Mac OS Update Sparks Privacy Concern

Some Macintosh users are complaining about a new feature added in the latest update to Mac OS X that periodically checks in with Apple Computer without the user's knowledge. The feature checks to see if widgets on the Dashboard are authentic, and Apple says it is for security purposes.

Called Dashboard Advisory, the application is intended to protect users from malicious software. It checks to see if a widget installed on a user's machine is the same as the one advertised on Apple's download page. The check occurs every eight hours, and there is no way to shut it off.

In the release notes for the 10.4.7 update, Apple describes it as such: "You can now verify whether or not a Dashboard widget you downloaded is the same version as a widget featured on before installing it."
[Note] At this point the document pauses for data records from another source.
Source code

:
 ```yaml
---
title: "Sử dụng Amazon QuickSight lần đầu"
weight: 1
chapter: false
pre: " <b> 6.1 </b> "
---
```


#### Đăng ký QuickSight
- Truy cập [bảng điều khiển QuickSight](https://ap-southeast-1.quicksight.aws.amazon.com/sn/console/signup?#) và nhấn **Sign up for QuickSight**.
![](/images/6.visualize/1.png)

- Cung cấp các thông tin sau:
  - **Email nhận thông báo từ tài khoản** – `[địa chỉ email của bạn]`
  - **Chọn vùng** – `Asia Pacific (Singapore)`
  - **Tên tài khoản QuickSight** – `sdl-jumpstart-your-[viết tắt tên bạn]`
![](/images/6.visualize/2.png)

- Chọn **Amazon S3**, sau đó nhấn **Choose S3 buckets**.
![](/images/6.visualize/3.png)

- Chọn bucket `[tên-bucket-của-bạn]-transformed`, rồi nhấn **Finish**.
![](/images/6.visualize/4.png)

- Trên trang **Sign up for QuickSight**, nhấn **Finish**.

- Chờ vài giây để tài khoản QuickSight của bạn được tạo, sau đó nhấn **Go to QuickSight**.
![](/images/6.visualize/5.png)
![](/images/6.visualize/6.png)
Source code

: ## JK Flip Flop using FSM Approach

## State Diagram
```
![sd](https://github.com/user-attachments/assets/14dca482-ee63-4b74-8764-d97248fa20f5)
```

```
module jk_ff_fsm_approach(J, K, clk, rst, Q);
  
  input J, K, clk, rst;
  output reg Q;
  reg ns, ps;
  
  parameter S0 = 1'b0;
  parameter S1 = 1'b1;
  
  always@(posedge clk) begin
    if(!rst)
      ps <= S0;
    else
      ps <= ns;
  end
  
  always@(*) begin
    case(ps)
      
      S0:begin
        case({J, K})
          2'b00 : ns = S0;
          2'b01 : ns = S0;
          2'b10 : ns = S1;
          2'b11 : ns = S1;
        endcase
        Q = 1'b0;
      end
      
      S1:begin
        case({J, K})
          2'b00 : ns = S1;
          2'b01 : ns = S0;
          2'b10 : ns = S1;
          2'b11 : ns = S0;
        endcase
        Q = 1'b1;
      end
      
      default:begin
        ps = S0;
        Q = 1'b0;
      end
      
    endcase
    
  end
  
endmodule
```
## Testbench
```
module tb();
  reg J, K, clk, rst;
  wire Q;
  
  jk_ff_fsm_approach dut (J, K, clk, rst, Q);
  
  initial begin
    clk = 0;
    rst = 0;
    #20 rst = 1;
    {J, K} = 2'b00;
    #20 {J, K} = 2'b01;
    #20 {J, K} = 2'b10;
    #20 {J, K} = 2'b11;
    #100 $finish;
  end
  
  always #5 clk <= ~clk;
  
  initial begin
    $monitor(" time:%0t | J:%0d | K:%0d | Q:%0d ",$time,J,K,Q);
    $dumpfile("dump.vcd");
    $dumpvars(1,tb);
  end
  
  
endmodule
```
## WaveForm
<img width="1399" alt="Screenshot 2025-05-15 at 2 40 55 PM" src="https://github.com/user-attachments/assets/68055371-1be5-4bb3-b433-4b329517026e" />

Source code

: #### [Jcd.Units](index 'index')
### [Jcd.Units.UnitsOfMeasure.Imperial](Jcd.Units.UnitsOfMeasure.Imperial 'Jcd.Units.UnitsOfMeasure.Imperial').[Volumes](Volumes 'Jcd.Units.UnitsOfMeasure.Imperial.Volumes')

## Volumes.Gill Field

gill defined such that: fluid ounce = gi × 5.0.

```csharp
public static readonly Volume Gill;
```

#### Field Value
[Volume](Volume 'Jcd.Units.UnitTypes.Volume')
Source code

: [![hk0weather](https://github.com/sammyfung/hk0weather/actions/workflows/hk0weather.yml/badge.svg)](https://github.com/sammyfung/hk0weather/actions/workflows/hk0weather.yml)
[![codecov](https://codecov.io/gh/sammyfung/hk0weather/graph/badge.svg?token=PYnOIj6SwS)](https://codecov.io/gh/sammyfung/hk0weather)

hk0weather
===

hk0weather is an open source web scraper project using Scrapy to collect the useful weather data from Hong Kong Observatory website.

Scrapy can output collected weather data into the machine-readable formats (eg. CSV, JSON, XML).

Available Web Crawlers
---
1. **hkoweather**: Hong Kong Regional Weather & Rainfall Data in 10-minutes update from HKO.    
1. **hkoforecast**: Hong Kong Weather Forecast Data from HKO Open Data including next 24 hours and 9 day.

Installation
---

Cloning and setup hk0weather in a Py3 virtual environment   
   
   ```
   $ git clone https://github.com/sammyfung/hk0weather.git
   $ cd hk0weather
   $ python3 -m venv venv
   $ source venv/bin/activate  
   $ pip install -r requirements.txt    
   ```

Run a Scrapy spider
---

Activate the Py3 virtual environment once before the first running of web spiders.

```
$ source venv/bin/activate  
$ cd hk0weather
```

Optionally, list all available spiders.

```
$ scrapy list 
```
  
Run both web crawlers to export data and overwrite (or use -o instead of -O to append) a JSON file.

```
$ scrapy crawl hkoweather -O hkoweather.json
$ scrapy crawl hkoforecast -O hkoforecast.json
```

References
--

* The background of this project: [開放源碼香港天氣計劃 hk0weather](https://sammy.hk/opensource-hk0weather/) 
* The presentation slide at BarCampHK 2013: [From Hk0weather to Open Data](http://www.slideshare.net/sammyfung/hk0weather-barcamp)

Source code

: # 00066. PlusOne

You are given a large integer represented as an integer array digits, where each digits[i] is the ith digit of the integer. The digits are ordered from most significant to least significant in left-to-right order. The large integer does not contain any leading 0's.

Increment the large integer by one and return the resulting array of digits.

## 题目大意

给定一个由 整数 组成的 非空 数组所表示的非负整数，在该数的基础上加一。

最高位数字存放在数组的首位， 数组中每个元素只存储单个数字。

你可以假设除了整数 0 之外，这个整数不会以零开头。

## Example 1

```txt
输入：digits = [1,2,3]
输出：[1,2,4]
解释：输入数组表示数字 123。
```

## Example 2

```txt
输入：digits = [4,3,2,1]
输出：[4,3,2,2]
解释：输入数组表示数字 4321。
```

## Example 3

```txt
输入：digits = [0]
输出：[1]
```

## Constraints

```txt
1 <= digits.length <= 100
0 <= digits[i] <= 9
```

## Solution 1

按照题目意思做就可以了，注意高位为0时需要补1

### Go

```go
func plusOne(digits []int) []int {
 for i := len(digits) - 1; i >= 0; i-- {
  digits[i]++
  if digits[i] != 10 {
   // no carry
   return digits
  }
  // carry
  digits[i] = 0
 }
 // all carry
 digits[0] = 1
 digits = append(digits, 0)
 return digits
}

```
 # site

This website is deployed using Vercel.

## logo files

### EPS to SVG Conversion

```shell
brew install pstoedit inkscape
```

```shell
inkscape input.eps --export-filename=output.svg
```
However, some are up in arms about the addition, characterizing it as an intrusion into their privacy.

"The mere act of 'checking in' lets Apple know that I'm here and I'm running 10.4.7. They didn't ask my permission to start making this regular checkin, and I'm not even sure what benefit I'm going to be getting out of allowing it," independent software developer Daniel Jalkut wrote in his blog on Monday.
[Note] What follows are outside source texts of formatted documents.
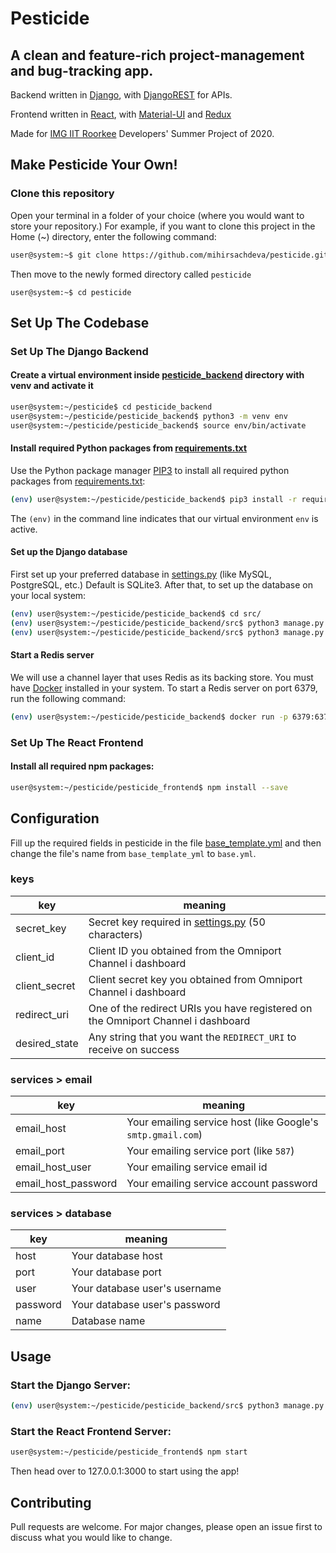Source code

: # Pesticide

## A clean and feature-rich project-management and bug-tracking app.

Backend written in [Django](https://www.djangoproject.com), with [DjangoREST](https://www.django-rest-framework.org) for APIs.

Frontend written in [React](https://reactjs.org/), with [Material-UI](https://material-ui.com/) and [Redux](https://react-redux.js.org/)

Made for [IMG IIT Roorkee](https://img.channeli.in) Developers' Summer Project of 2020.

## Make Pesticide Your Own!

### Clone this repository
Open your terminal in a folder of your choice (where you would want to store your repository.) For example, if you want to clone this project in the Home (~) directory, enter the following command:

```bash
user@system:~$ git clone https://github.com/mihirsachdeva/pesticide.git
```

Then move to the newly formed directory called `pesticide`
```base
user@system:~$ cd pesticide
```

## Set Up The Codebase

### Set Up The Django Backend

#### Create a virtual environment inside [pesticide_backend](pesticide_backend) directory with venv and activate it

```bash
user@system:~/pesticide$ cd pesticide_backend
user@system:~/pesticide/pesticide_backend$ python3 -m venv env
user@system:~/pesticide/pesticide_backend$ source env/bin/activate
```
#### Install required Python packages from [requirements.txt](pesticide_backend/requirements.txt)

Use the Python package manager [PIP3](https://pip.pypa.io/en/stable/) to install all required python packages from [requirements.txt](pesticide_backend/requirements.txt):

```bash
(env) user@system:~/pesticide/pesticide_backend$ pip3 install -r requirements.txt
```
The `(env)` in the command line indicates that our virtual environment `env` is active.

#### Set up the Django database
First set up your preferred database in [settings.py](pesticide_backend/src/pesticide/settings.py) (like MySQL, PostgreSQL, etc.) Default is SQLite3. After that, to set up the database on your local system:

```bash
(env) user@system:~/pesticide/pesticide_backend$ cd src/
(env) user@system:~/pesticide/pesticide_backend/src$ python3 manage.py makemigrations
(env) user@system:~/pesticide/pesticide_backend/src$ python3 manage.py migrate
```

#### Start a Redis server
We will use a channel layer that uses Redis as its backing store. You must have [Docker](https://docs.docker.com/engine/install/) installed in your system. To start a Redis server on port 6379, run the following command:

```bash
(env) user@system:~/pesticide/pesticide_backend$ docker run -p 6379:6379 -d redis:5
```

### Set Up The React Frontend

#### Install all required npm packages:

```bash
user@system:~/pesticide/pesticide_frontend$ npm install --save
```

## Configuration

Fill up the required fields in pesticide in the file [base_template.yml](pesticide_backend/src/config/base_template.yml) and then change the file's name from `base_template_yml` to `base.yml`.

### **keys**
| key | meaning |
|-----|---------|
| secret_key | Secret key required in [settings.py](pesticide_backend/src/pesticide/settings.py) (50 characters) |
| client_id | Client ID you obtained from the  Omniport Channel i dashboard |
| client_secret | Client secret key you obtained from Omniport Channel i dashboard |
| redirect_uri | One of the redirect URIs you have registered on the Omniport Channel i dashboard  |
| desired_state | Any string that you want the `REDIRECT_URI` to receive on success  |

### services > **email**

| key | meaning |
|-----|---------|
| email_host | Your emailing service host (like Google's `smtp.gmail.com`)  |
| email_port | Your emailing service port (like `587`) |
| email_host_user | Your emailing service email id  |
| email_host_password | Your emailing service account password  |

### services > **database**

| key | meaning |
|-----|---------|
| host | Your database host  |
| port | Your database port  |
| user | Your database user's username  |
| password | Your database user's password  |
| name | Database name  |

## Usage

### Start the Django Server:
```bash
(env) user@system:~/pesticide/pesticide_backend/src$ python3 manage.py runserver
```

### Start the React Frontend Server:
```bash
user@system:~/pesticide/pesticide_frontend$ npm start
```
Then head over to 127.0.0.1:3000 to start using the app!


## Contributing
Pull requests are welcome. For major changes, please open an issue first to discuss what you would like to change.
Jalkut called on Apple to give the user the option to turn the feature off, and be more forthcoming in the future. "It's my computer, after all," said Jalkut.

Apple's actions come just weeks after Microsoft was criticized for a "phone home" feature built into Windows Genuine Advantage, and anti-piracy program. WGA's Notifications component connected with Microsoft's servers each day, sparking an outcry from users. Microsoft has since removed the daily check, but WGA will still contact the company "periodically."